Sadness

For the most part, I have two main emotions: happiness and anger.  They are two emotions that come off as extreme opposites but I see them more like friends that are not speaking to each other.  One very directly correlates with the other in that any threat to things that makes me happy will cause immediate and insurmountable anger in the same way that my anger can be assuaged by a reminder of something that makes me happy.  I try my damnedest to stay on the happy side but my permanent frown lines would beg to differ.

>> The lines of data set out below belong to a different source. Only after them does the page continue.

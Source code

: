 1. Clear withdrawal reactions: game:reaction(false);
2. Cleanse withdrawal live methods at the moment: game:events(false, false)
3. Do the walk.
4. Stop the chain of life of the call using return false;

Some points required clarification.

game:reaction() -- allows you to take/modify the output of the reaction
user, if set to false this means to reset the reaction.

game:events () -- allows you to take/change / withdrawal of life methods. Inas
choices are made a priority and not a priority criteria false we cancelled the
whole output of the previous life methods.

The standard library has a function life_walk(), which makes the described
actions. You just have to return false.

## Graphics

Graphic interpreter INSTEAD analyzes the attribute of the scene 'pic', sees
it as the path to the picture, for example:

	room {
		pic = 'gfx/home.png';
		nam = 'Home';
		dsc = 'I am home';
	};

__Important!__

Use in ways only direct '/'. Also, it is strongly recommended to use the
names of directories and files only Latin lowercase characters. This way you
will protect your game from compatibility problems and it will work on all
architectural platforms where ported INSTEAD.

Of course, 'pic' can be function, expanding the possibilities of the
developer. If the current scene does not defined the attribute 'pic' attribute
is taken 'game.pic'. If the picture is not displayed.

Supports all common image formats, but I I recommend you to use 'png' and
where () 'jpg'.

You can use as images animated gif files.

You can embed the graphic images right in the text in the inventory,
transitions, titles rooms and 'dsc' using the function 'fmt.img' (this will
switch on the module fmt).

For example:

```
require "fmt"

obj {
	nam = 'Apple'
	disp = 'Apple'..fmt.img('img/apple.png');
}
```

I try to avoid feeling sad because feeling that way sucks. I’m human and it’s unavoidable.  For the most part, my moments of sadness can be quick and fleeting.  A scene from a movie will cause a flood of tears, a song I’ve heard a million times suddenly strikes a blue chord in me, or a beautifully written passage in a book draws on a memory I had long forgotten.  There are other moments that are more lingering like receiving news that a neighbor I truly loved has died or hearing that a friend is suffering and I can’t do a single thing about it. 

I once got into some very serious trouble in high school.  It sounds dumb to relay this story now but I accidentally lit a matchstick on the school bus.  You gotta know that as a skinny, straight A student, I wanted to die when the bus driver pulled over to the side of the road and yelled at me in front of everyone.  I wasn’t quite suicidal but I could not imagine that there was any worse feeling than what I was going through. Alone.  I sat in my room and cried from fear and shame.  One foot in front of the other and one day at a time, I climbed the steps of the bus and sat in the front row I had been relegated to as punishment.  The funk covered me like a black shrould and I can remember smiling thickly, trying to act like I wasn’t humiliated beyond any realm of comprehension for an awkward, insecure teenager.

Weeks later, I was going about my business when I realized that I wasn’t feeling the constant despair anymore.  It had lifted and I hadn’t even noticed when it had.  I stopped what I was doing so I could remember that feeling.  I wanted to make sure that I understood that, no matter how bad it had been for me, it passed.  It was a good lesson for me as a teenager and I’ve certainly carried it for four more decades and will until the day I die.  

Luckily, I have never again experienced that same level of sadness. Certainly, I have been sad.  Hell, I’m sad today but what I look forward to is the next minute, hour, or day when I will no longer be sad because it always passes.